Streaming multiprocessors and threads on GPU Understanding about Streaming-Multiprocessors, Threads,

Hello,

Well first of all I’m in my first course of GPU programming and well I have some questions.

First I’ve been reading the “CUDA BY EXAMPLE BOOK” and for the vector addition I saw the author uses many blocks with many threads, for instance 128 blocks and 128 threads/block.

add <<<128, 128>>>(param1, param2, param3)

I have a MacBook Pro with a GeForce 320M graphics card and now, in the course the professor told me that this graphic card has:

    6 multiprocessors and

    48 cores (which means 8 cores per multiprocessor)

Now when we run CUDA applications like vector addition he also told us that is better just to use 6 BLOCKS ( = #multiprocessors) and 8 THREADS ( = #cores/multiprocessor). This came from the idea that with this numbers I will be using (and exploiting) all the power of the GPU. This comes from the idea that each multiprocessor (in the GPU) has its own STREAMING-MULTIPROCESSOR which is the one that controls the data flow on the cores, and each SM manages just 8 cores at a time (at least in my grapic card).

add<<<6,8>>>(param1, param2, param3)

Having said all this stuff, my question is:

¿Why the author (of CUDA BY EXAMPLE) uses many blocks and many threads and my professor says that is better to use just what we have in the GPU?

Maybe I misunderstood something about the Streaming-multiprocessors or something, just need some explanations from more experienced people.

Regards !

If this really is what your professor told you then you should not trust him.

Please read the Programming Guide. It is very accessible and gives all information necessary to write good Cuda programs. It has a full chapter dedicated to the hierarchy of kernels, multiprocessors, blocks, warps, and threads, and gives good advice on choosing block size.

I’ve also summed up a few rules about choosing the blocksize in a recent forum post. In short, on your Macbook Pro you should use a blocksize that is a multiple of 32 and at least 192. Using a blocksize of 8 you waste probably more than 90% of the ressources of it’s GPU.

Thank you very much for your quickly answer. Well ok I’ll read the Programming guide and try to understand completely how to exploit as much as I can the power of the GPU.

“Keeping dimBlock.x a multiple of 16 often gives you good coalesced memory access patterns.”
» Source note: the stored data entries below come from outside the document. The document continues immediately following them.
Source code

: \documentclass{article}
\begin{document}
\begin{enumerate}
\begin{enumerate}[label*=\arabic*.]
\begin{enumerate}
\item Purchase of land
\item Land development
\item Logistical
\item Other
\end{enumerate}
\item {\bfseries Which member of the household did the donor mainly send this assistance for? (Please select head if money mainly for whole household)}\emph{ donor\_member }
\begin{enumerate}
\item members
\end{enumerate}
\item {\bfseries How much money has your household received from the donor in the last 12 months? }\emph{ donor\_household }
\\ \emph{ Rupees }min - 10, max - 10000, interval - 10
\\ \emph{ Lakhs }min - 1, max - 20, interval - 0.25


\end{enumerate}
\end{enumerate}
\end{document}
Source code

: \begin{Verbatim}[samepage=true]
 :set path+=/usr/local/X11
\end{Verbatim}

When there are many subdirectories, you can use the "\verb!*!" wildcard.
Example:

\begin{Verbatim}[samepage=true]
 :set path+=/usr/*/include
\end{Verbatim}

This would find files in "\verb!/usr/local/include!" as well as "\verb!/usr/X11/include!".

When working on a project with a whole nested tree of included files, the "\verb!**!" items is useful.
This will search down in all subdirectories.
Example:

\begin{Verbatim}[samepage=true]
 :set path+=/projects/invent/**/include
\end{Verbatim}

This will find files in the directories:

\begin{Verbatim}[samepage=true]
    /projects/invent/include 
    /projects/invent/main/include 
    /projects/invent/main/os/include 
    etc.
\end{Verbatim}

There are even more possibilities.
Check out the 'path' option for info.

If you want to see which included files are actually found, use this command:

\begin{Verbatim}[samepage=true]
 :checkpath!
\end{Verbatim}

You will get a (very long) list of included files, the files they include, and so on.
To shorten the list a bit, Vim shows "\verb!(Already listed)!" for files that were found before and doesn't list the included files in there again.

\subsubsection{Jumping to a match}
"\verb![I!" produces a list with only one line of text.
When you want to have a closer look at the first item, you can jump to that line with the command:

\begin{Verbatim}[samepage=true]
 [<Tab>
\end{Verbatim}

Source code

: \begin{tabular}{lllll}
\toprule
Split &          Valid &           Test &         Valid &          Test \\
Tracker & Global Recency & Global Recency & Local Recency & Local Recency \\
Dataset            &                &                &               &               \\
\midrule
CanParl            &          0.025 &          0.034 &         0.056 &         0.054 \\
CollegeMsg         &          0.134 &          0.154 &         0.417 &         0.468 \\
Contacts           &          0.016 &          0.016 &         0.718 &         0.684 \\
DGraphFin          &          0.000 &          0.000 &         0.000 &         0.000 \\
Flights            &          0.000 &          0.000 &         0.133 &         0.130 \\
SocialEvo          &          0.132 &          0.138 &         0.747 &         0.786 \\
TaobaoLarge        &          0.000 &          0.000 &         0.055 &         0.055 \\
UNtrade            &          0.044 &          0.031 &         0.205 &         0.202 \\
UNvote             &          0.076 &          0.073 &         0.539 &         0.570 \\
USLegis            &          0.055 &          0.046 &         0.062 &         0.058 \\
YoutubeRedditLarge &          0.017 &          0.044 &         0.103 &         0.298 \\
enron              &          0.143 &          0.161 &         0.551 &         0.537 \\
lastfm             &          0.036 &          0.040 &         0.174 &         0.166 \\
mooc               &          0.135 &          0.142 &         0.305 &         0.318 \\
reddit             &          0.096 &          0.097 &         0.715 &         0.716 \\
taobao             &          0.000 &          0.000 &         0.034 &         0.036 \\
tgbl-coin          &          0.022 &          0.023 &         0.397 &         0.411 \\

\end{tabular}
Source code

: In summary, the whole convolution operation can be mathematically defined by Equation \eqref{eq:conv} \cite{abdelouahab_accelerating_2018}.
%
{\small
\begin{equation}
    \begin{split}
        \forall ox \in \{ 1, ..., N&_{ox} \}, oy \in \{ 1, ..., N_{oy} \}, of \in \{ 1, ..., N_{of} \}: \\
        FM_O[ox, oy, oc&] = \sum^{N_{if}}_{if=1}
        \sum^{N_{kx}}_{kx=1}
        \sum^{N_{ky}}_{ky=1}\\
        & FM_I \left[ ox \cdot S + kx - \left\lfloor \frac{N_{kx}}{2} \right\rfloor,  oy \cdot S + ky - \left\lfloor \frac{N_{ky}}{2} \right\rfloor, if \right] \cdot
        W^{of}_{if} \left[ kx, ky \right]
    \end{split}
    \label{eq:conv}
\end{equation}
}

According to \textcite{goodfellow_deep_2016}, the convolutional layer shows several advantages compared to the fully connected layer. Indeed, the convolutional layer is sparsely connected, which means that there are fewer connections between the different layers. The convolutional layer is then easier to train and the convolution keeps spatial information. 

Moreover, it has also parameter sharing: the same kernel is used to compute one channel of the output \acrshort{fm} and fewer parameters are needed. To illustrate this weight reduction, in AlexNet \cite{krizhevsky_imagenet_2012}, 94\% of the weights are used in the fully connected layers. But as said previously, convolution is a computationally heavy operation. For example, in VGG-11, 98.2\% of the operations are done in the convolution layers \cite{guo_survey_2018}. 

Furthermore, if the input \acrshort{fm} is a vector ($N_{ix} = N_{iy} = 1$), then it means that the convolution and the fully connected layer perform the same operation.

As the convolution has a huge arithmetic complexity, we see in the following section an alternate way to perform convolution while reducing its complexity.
I believe this should be 32 on Fermi devices since they are not accessed by half-warps but by whole warps.

"
On devices of compute capability 1.x, global memory accesses are processed per half-warp;
on devices of compute capability 2.x, they are processed per warp. Adjusting kernel launch Tuning CUDA Applications for Fermi 4
configurations that assume per-half-warp accesses might therefore improve performance.
Two-dimensional thread blocks, for example, should have their x-dimension be a multiple of
the warp size as opposed to half the warp size so that each warp addresses a single cache line
when accessing global memory"

Thanks again for the asnwers. Now reading a little bit a new question came to my mind.

To exploit the most all the capabilities of the GPU what is what I need to take into account? I mean, do I need just care about the number of threads launched?

That’s true. I tried to keep it simple and thought it’s not worth mentioning Fermi here as the cache will help mitigate bad memory access patterns there. However I’ll edit the post accordingly.

The next thing to worry about would be memory access. Try to arrange it so that memory accesses from half-warps go into the same aligned 64-byte memory segment (or, if that cannot be achieved, as few as possible). Avoid reloading the same data by keeping it in registers. If different threads access the same data, copy it to shared memory first and load from there. Use textures if a traditional cache would be beneficial.

There’s a lot more to say here. Again, the Programming Guide has all the information necessary.

Thanks a lot.